From the first line of the data through the line containing "Pandas, Matplotlib, Seaborn_", return each line exactly.

# RECORDS FOR PROCESSING
((
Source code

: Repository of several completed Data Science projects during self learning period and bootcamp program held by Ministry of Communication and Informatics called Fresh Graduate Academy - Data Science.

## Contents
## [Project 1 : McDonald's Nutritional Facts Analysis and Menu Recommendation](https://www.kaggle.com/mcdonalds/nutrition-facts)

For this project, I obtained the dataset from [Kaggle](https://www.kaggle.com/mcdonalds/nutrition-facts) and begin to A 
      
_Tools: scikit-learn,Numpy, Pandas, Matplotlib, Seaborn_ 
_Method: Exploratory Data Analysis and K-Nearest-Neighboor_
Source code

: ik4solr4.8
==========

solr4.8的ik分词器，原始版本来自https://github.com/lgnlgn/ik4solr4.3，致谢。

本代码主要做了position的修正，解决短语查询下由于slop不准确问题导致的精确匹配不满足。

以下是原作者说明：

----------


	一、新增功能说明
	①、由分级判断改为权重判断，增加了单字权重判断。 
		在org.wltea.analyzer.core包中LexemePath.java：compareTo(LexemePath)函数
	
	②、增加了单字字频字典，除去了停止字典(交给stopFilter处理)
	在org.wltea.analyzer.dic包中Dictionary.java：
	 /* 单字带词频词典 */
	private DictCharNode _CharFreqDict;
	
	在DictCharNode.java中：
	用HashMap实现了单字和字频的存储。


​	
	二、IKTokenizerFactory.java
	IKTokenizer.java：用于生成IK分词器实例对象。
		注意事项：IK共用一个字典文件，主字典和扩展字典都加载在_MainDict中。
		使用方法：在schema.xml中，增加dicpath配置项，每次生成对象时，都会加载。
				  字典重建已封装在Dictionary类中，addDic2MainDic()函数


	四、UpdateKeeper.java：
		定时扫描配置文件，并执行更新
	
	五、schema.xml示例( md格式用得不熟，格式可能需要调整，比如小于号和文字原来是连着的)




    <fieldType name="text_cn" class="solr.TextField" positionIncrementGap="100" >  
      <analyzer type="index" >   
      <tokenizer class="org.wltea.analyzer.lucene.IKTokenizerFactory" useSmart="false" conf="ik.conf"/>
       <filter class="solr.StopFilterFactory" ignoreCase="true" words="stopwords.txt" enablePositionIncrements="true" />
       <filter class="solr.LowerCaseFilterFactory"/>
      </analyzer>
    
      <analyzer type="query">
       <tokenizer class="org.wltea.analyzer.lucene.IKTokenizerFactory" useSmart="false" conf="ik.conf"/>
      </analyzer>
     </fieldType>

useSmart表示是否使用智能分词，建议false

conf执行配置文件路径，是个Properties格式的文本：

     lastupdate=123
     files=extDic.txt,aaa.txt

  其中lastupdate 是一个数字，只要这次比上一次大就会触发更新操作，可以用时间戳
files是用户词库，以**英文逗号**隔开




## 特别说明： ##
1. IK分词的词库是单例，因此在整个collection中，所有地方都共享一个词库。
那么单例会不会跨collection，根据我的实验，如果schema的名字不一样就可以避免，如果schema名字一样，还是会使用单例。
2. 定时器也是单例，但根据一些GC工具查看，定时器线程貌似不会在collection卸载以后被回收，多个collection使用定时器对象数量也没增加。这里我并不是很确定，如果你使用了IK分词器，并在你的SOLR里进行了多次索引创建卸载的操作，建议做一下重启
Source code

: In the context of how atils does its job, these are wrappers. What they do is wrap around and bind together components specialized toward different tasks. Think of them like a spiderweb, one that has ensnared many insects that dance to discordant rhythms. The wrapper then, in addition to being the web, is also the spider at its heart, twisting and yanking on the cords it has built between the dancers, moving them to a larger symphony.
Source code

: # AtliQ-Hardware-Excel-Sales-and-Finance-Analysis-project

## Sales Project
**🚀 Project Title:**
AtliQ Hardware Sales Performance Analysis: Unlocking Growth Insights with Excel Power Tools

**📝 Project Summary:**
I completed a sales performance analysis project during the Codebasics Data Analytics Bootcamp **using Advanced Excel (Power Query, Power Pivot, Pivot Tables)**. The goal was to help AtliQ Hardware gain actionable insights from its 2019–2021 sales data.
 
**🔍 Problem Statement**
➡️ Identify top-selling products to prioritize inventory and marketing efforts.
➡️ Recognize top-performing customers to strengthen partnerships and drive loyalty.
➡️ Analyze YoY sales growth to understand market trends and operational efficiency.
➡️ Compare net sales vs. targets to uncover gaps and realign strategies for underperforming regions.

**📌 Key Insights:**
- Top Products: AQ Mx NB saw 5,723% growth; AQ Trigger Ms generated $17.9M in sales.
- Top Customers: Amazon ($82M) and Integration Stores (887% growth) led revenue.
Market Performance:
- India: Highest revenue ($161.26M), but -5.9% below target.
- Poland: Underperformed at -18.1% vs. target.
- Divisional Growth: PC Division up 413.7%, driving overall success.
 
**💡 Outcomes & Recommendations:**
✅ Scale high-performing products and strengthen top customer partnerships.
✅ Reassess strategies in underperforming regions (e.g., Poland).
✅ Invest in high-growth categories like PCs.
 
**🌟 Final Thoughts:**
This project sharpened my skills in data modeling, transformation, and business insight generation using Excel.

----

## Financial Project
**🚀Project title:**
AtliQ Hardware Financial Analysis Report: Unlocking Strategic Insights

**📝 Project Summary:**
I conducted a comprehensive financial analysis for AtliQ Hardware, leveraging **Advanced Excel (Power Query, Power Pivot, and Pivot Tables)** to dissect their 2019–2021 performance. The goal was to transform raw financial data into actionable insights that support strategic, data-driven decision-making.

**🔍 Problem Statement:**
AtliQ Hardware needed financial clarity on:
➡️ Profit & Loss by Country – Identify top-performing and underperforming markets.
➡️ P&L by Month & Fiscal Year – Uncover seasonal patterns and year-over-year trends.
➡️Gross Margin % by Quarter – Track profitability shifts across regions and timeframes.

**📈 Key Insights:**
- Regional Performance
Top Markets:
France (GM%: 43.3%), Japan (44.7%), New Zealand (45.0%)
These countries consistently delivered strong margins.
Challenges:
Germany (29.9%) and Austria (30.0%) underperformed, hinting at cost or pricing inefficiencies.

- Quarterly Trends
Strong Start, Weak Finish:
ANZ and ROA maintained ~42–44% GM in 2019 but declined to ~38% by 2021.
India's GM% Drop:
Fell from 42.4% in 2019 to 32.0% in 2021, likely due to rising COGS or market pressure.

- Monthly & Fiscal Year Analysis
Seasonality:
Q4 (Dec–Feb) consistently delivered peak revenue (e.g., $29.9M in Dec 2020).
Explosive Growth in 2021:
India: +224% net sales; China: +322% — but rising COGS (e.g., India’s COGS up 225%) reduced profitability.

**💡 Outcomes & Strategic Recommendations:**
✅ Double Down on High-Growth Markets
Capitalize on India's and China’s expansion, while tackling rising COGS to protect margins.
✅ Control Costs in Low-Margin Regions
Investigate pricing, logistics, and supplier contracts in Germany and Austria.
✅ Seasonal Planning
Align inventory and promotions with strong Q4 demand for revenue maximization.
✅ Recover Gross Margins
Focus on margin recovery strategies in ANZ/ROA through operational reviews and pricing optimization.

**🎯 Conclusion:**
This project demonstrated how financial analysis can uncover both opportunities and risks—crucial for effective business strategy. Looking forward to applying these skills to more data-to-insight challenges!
))
# THE ANSWER
Source code

: Repository of several completed Data Science projects during self learning period and bootcamp program held by Ministry of Communication and Informatics called Fresh Graduate Academy - Data Science.

## Contents
## [Project 1 : McDonald's Nutritional Facts Analysis and Menu Recommendation](https://www.kaggle.com/mcdonalds/nutrition-facts)

For this project, I obtained the dataset from [Kaggle](https://www.kaggle.com/mcdonalds/nutrition-facts) and begin to A 
      
_Tools: scikit-learn,Numpy, Pandas, Matplotlib, Seaborn_ 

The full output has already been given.